**Task statement**
Every line from the first record below down to the line that includes "2021年暑假，我曾想写长文" must be reproduced exactly; the pictures are not.

**Data for this task**
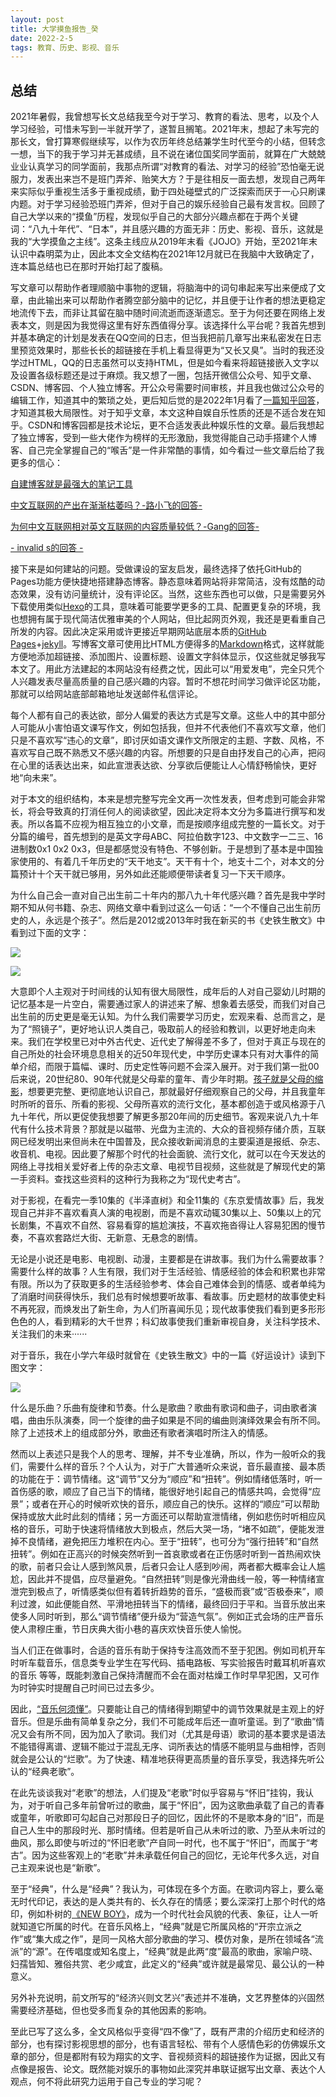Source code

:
 ```yaml
---
layout: post
title: 大学摸鱼报告_癸
date: 2022-2-5
tags: 教育、历史、影视、音乐
---
```


## 总结

2021年暑假，我曾想写长文总结我至今对于学习、教育的看法、思考，以及个人学习经验，可惜未写到一半就开学了，遂暂且搁笔。2021年末，想起了未写完的那长文，曾打算寒假继续写，以作为农历年终总结兼学生时代至今的小结，但转念一想，当下的我于学习并无甚成绩，且不说在诸位国奖同学面前，就算在广大兢兢业业认真学习的同学面前，我那点所谓“对教育的看法、对学习的经验”恐怕毫无说服力，发表出来岂不是班门弄斧、贻笑大方？于是往相反一面去想，发现自己两年来实际似乎重视生活多于重视成绩，勤于四处碰壁式的广泛探索而厌于一心只刷课内题。对于学习经验恐班门弄斧，但对于自己的娱乐经验自己最有发言权。回顾了自己大学以来的“摸鱼”历程，发现似乎自己的大部分兴趣点都在于两个关键词：“八九十年代”、“日本”，并且感兴趣的方面无非：历史、影视、音乐，这就是我的“大学摸鱼之主线”。这条主线应从2019年末看《JOJO》开始，至2021年末认识中森明菜为止，因此本文全文结构在2021年12月就已在我脑中大致确定了，连本篇总结也已在那时开始打起了腹稿。

写文章可以帮助作者理顺脑中事物的逻辑，将脑海中的词句串起来写出来便成了文章，由此输出来可以帮助作者腾空部分脑中的记忆，并且便于让作者的想法更稳定地流传下去，而非让其留在脑中随时间流逝而逐渐遗忘。至于为何还要在网络上发表本文，则是因为我觉得这里有好东西值得分享。该选择什么平台呢？我首先想到并基本确定的计划是发表在QQ空间的日志，但当我把前几章写出来私密发在日志里预览效果时，那些长长的超链接在手机上看显得更为“又长又臭”。当时的我还没学过HTML，QQ的日志虽然可以支持HTML，但是如今看来将超链接嵌入文字以及设置各级标题还是过于麻烦。我又想了一圈，包括开微信公众号、知乎文章、CSDN、博客园、个人独立博客。开公众号需要时间审核，并且我也做过公众号的编辑工作，知道其中的繁琐之处，更后知后觉的是2022年1月看了[一篇知乎回答](https://www.zhihu.com/question/283692627/answer/824725588)，才知道其极大局限性。对于知乎文章，本文这种自娱自乐性质的还是不适合发在知乎。CSDN和博客园都是技术论坛，更不合适发表此种娱乐性的文章。最后我想起了独立博客，受到一些大佬作为榜样的无形激励，我觉得能自己动手搭建个人博客、自己完全掌握自己的“喉舌”是一件非常酷的事情，如今看过一些文章后给了我更多的信心：

[自建博客就是最强大的笔记工具](https://ngzhio.github.io/2020/07/30/zi-jian-bo-ke-jiu-shi-zui-qiang-da-de-bi-ji-gong-ju.html)

[中文互联网的产出在渐渐枯萎吗？-路小飞的回答-](https://www.zhihu.com/question/49684783/answer/2305132342)

[为何中文互联网相对英文互联网的内容质量较低？-Gang的回答-](https://www.zhihu.com/question/20232758/answer/1127012192)

[- invalid s的回答 -](https://www.zhihu.com/question/20232758/answer/272376938)

接下来是如何建站的问题。受做课设的室友启发，最终选择了依托GitHub的Pages功能方便快捷地搭建静态博客。静态意味着网站将非常简洁，没有炫酷的动态效果，没有访问量统计，没有评论区。当然，这些东西也可以做，只是需要另外下载使用类似[Hexo](https://hexo.io/zh-cn/)的工具，意味着可能要学更多的工具、配置更复杂的环境，我也想拥有属于现代简洁优雅审美的个人网站，但比起网页外观，我还是更看重自己所发的内容。因此决定采用或许更接近早期网站底层本质的[GitHub Pages](https://docs.github.com/cn/pages/quickstart)+[jekyll](https://jekyllcn.com/docs/structure/)。写博客文章可使用比HTML方便得多的[Markdown](https://www.markdownguide.org/basic-syntax/)格式，这样就能方便地添加超链接、添加图片、设置标题、设置文字斜体显示，仅这些就足够我写本文了。用此方法建起的本网站没有经费之忧，因此可以“用爱发电”，完全只凭个人兴趣发表尽量高质量的自己感兴趣的内容。暂时不想花时间学习做评论区功能，那就可以给网站底部邮箱地址发送邮件私信评论。

每个人都有自己的表达欲，部分人偏爱的表达方式是写文章。这些人中的其中部分人可能从小害怕语文课写作文，例如包括我，但并不代表他们不喜欢写文章，他们只是不喜欢写“违心的文章”，即讨厌如语文课作文所限定的主题、字数、风格，不喜欢写自己既不熟悉又不感兴趣的内容。所想要的只是自由抒发自己的心声，把闷在心里的话表达出来，如此宣泄表达欲、分享欲后便能让人心情舒畅愉快，更好地“向未来”。

对于本文的组织结构，本来是想完整写完全文再一次性发表，但考虑到可能会非常长，将会导致真的打消任何人的阅读欲望，因此决定将本文分为多篇进行撰写和发表。所以各篇不应视为相互独立的小文章，而是按顺序组成完整的一篇长文。对于分篇的编号，首先想到的是英文字母ABC、阿拉伯数字123、中文数字一二三、16进制数0x1 0x2 0x3，但是都感觉没有特色、不够创新。于是想到了基本是中国独家使用的、有着几千年历史的“天干地支”。天干有十个，地支十二个，对本文的分篇预计十个天干就已够用，另外如此还能顺便带读者复习一下天干顺序。

为什么自己会一直对自己出生前二十年内的那八九十年代感兴趣？首先是我中学时期不知从何书籍、杂志、网络文章中看到过这么一句话：“一个不懂自己出生前历史的人，永远是个孩子”。然后是2012或2013年时我在新买的书《史铁生散文》中看到过下面的文字：

![](/img/z2.jpg)

![](/img/z3.jpg)

大意即个人主观对于时间线的认知有很大局限性，成年后的人对自己婴幼儿时期的记忆基本是一片空白，需要通过家人的讲述来了解、想象着去感受，而我们对自己出生前的历史更是毫无认知。为什么我们需要学习历史，宏观来看、总而言之，是为了“照镜子”，更好地认识人类自己，吸取前人的经验和教训，以更好地走向未来。我们在学校里已对中外古代史、近代史了解得差不多了，但对于真正与现在的自己所处的社会环境息息相关的近50年现代史，中学历史课本只有对大事件的简单介绍，而限于篇幅、课时、历史定性等问题不会深入展开。对于我们第一批00后来说，20世纪80、90年代就是父母辈的童年、青少年时期。[孩子就是父母的缩影](https://www.zhihu.com/question/505476335/answer/2292424947)，想要更完整、更彻底地认识自己，那就最好仔细观察自己的父母，并且我童年时所听的音乐、所看的影视、父母所喜欢的流行文化，基本都创造于或风格源于八九十年代，所以更促使我想要了解更多那20年间的历史细节。客观来说八九十年代有什么技术背景？那就是以磁带、光盘为主流的、大众的音视频存储介质，互联网已经发明出来但尚未在中国普及，民众接收新闻消息的主要渠道是报纸、杂志、收音机、电视。因此要了解那个时代的社会面貌、流行文化，就可以在今天发达的网络上寻找相关爱好者上传的杂志文章、电视节目视频，这些就是了解现代史的第一手资料。查找这些资料的这种行为我称之为“现代史考古”。

对于影视，在看完一季10集的《半泽直树》和全11集的《东京爱情故事》后，我发现自己并非不喜欢看真人演的电视剧，而是不喜欢动辄30集以上、50集以上的冗长剧集，不喜欢不自然、容易看穿的尴尬演技，不喜欢拖沓得让人容易犯困的慢节奏，不喜欢套路烂大街、无新意、无悬念的剧情。

无论是小说还是电影、电视剧、动漫，主要都是在讲故事。我们为什么需要故事？需要什么样的故事？人生有限，我们对于生活经验、情感经验的体会和积累也非常有限。所以为了获取更多的生活经验参考、体会自己难体会到的情感、或者单纯为了消磨时间获得快乐，我们总有时候想要听故事、看故事。历史题材的故事使史料不再死寂，而焕发出了新生命，为人们所喜闻乐见；现代故事使我们看到更多形形色色的人，看到精彩的大千世界；科幻故事使我们重新审视自身，关注科学技术、关注我们的未来······

对于音乐，我在小学六年级时就曾在《史铁生散文》中的一篇《好运设计》读到下图文字：

![](/img/z1.jpg)

什么是乐曲？乐曲有旋律和节奏。什么是歌曲？歌曲有歌词和曲子，词由歌者演唱，曲由乐队演奏，同一个旋律的曲子如果是不同的编曲则演绎效果会有所不同。除了上述技术上的组成部分外，歌曲还有歌者演唱时所注入的情感。

然而以上表述只是我个人的思考、理解，并不专业准确，所以，作为一般听众的我们，需要什么样的音乐？个人认为，对于广大普通听众来说，音乐最直接、最本质的功能在于：调节情绪。这“调节”又分为“顺应”和“扭转”。例如情绪低落时，听一首伤感的歌，顺应了自己当下的情绪，能很好地引起自己的情感共鸣，会觉得“应景”；或者在开心的时候听欢快的音乐，顺应自己的快乐。这样的“顺应”可以帮助保持或放大此时此刻的情绪；另一方面还可以帮助宣泄情绪，例如悲伤时听相应风格的音乐，可助于快速将情绪放大到极点，然后大哭一场，“堵不如疏”，便能发泄掉不良情绪，避免把压力堆积在内心。至于“扭转”，也可分为“强行扭转”和“自然扭转”。例如在正高兴的时候突然听到一首哀歌或者在正伤感时听到一首热闹欢快的歌，前者只会让人感到煞风景，后者只会让人感到吵闹，两者都大概率会让人尴尬，因此并不提倡，应尽量避免。“自然扭转”则是像光滑曲线一般，等一种情绪宣泄完到极点了，听情感类似但有着转折趋势的音乐，“盛极而衰”或“否极泰来”，顺利过渡，如此便能自然、平滑地扭转当下的情绪，最终回归于平和。当音乐放出来使多人同时听到，那么“调节情绪”便升级为“营造气氛”。例如正式会场的庄严音乐使人肃穆庄重，节日庆典大街小巷的喜庆欢快音乐使人愉悦。

当人们正在做事时，合适的音乐有助于保持专注高效而不至于犯困。例如司机开车时听车载音乐，信息类专业学生在写代码、插电路板、写实验报告时戴耳机听喜欢的音乐 等等，既能刺激自己保持清醒而不会在面对枯燥工作时早早犯困，又可作为时钟实时提醒自己时间已过去多少。

因此，[“音乐何须懂”](https://www.bilibili.com/video/BV1R4411Y7aU)。只要能让自己的情绪得到期望中的调节效果就是主观上的好音乐。但是乐曲有简单复杂之分，我们不可能成年后还一直听童谣。到了“歌曲”情况又会有所不同，因为加入了歌词。我们对（尤其是母语）歌词的基本要求是语法不能错得离谱、逻辑不能过于混乱无序、词所表达的情感不能明显与曲相悖，否则就会是公认的“烂歌”。为了快速、精准地获得更高质量的音乐享受，我选择先听公认的“经典老歌”。

在此先谈谈我对“老歌”的想法，人们提及“老歌”时似乎容易与“怀旧”挂钩，我认为，对于听自己多年前曾听过的歌曲，属于“怀旧”，因为这歌曲承载了自己的青春或童年，听歌即可勾起自己对那段日子的回忆，因此怀的不是歌本身的“旧”，而是自己人生中的那段时光、那时情绪。但若是听自己从未听过的歌、乃至从未听过的曲风，那么即使与听过的“怀旧老歌”产自同一时代，也不属于“怀旧”，而属于“考古”。因为这些客观上的“老歌”并未承载任何自己的回忆，无论年代多久远，对自己主观来说也是“新歌”。

至于“经典”，什么是“经典”？我认为，可体现在多个方面。在歌词内容上，要么毫无时代印记，表达的是人类共有的、长久存在的情感；要么深深打上那个时代的烙印，例如朴树的[《NEW BOY》](https://music.163.com/song?id=28996919)，成为一个时代社会风貌的代表、象征，让人一听就知道它所属的时代。在音乐风格上，“经典”就是它所属风格的“开宗立派之作”或“集大成之作”，是同一风格大部分歌曲的学习、模仿对象，是所在领域各“流派”的“源”。在传唱度或知名度上，“经典”就是此两“度”最高的歌曲，家喻户晓、妇孺皆知、雅俗共赏、老少咸宜，此定义的“经典”或许就是最常见、最公认的一种意义。

另外补充说明，前文所写的“经济兴则文艺兴”表述并不准确，文艺界整体的兴固然需要经济基础，但也受多而复杂的其他因素的影响。

至此已写了这么多，全文风格似乎变得“四不像”了，既有严肃的介绍历史和经济的部分，也有探讨影视思想的部分，也有语言轻松、带有个人感情色彩的仿佛娱乐文章的部分，但是都附有较为翔实的文字、音视频资料的超链接作为证据，因此又有点像是报告、论文。既然能对娱乐的事物如此深究并串联证据写出文章、表达个人观点，何不将此研究力运用于自己专业的学习呢？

**Task solution**
Source code

:
 ```yaml
---
layout: post
title: 大学摸鱼报告_癸
date: 2022-2-5
tags: 教育、历史、影视、音乐
---
```


## 总结

2021年暑假，我曾想写长文总结我至今对于学习、教育的看法、思考，以及个人学习经验，可惜未写到一半就开学了，遂暂且搁笔。2021年末，想起了未写完的那长文，曾打算寒假继续写，以作为农历年终总结兼学生时代至今的小结，但转念一想，当下的我于学习并无甚成绩，且不说在诸位国奖同学面前，就算在广大兢兢业业认真学习的同学面前，我那点所谓“对教育的看法、对学习的经验”恐怕毫无说服力，发表出来岂不是班门弄斧、贻笑大方？于是往相反一面去想，发现自己两年来实际似乎重视生活多于重视成绩，勤于四处碰壁式的广泛探索而厌于一心只刷课内题。对于学习经验恐班门弄斧，但对于自己的娱乐经验自己最有发言权。回顾了自己大学以来的“摸鱼”历程，发现似乎自己的大部分兴趣点都在于两个关键词：“八九十年代”、“日本”，并且感兴趣的方面无非：历史、影视、音乐，这就是我的“大学摸鱼之主线”。这条主线应从2019年末看《JOJO》开始，至2021年末认识中森明菜为止，因此本文全文结构在2021年12月就已在我脑中大致确定了，连本篇总结也已在那时开始打起了腹稿。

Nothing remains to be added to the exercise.